RECORDS FOR PROCESSING:
━━━━

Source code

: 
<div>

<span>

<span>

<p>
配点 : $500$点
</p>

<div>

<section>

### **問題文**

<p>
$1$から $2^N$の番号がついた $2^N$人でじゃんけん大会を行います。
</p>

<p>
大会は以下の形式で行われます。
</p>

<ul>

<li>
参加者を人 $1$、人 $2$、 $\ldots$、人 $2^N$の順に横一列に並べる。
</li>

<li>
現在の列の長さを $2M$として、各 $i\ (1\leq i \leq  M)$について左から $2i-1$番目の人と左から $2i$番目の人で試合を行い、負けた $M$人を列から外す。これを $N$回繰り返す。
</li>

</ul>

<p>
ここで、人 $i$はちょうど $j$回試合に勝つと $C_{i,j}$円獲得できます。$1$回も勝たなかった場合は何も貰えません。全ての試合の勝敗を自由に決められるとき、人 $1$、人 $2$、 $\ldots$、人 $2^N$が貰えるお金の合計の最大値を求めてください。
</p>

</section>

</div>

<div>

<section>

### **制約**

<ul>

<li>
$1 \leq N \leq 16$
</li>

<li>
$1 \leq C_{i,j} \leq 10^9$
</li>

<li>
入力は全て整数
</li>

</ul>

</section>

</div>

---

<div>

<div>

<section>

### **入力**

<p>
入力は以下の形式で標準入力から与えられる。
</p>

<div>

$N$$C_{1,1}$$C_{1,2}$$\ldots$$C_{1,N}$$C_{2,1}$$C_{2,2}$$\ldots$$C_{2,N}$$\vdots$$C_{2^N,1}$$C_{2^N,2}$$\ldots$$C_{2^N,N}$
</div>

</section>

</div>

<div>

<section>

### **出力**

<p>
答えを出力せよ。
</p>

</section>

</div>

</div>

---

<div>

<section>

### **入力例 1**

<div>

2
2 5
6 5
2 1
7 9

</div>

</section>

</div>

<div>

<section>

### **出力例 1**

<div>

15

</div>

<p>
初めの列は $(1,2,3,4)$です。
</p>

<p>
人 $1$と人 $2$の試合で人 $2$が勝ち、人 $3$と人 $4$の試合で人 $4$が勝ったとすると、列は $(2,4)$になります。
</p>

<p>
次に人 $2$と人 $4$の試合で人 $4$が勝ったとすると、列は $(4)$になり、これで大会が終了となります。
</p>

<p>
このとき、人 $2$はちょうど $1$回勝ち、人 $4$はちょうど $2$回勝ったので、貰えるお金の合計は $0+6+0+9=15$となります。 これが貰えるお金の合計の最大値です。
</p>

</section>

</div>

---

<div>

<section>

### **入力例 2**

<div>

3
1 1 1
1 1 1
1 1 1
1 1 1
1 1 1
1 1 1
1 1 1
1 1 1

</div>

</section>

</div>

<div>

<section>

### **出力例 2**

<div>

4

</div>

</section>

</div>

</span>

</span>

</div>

━━━━

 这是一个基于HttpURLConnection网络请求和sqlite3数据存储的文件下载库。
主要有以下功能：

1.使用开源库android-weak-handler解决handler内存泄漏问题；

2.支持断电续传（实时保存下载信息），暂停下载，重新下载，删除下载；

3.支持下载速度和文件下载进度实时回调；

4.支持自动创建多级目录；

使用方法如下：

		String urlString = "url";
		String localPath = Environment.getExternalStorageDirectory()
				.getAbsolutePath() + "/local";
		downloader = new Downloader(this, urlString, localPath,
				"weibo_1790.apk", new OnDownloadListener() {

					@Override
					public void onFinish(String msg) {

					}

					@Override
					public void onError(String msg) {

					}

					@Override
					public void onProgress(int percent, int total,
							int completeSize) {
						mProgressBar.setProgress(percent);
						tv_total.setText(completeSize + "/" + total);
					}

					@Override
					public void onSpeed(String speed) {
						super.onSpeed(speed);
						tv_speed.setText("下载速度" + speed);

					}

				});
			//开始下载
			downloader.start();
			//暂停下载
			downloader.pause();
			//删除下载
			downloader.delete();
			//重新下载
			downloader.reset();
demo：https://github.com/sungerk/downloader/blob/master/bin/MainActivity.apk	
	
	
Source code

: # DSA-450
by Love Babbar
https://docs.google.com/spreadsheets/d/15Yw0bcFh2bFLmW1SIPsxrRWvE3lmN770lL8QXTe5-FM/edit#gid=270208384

━━━━

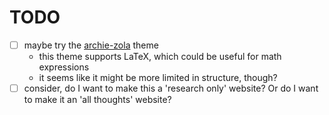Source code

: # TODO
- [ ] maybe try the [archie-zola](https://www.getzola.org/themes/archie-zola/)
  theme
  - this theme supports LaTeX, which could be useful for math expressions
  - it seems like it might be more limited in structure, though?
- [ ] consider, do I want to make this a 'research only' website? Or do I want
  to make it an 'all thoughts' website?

━━━━

WHAT IS BEING ASKED: When the entries above show the word "make" in a line, copy that line out.

EXERCISE OUTPUT:
- [ ] consider, do I want to make this a 'research only' website? Or do I want
  to make it an 'all thoughts' website?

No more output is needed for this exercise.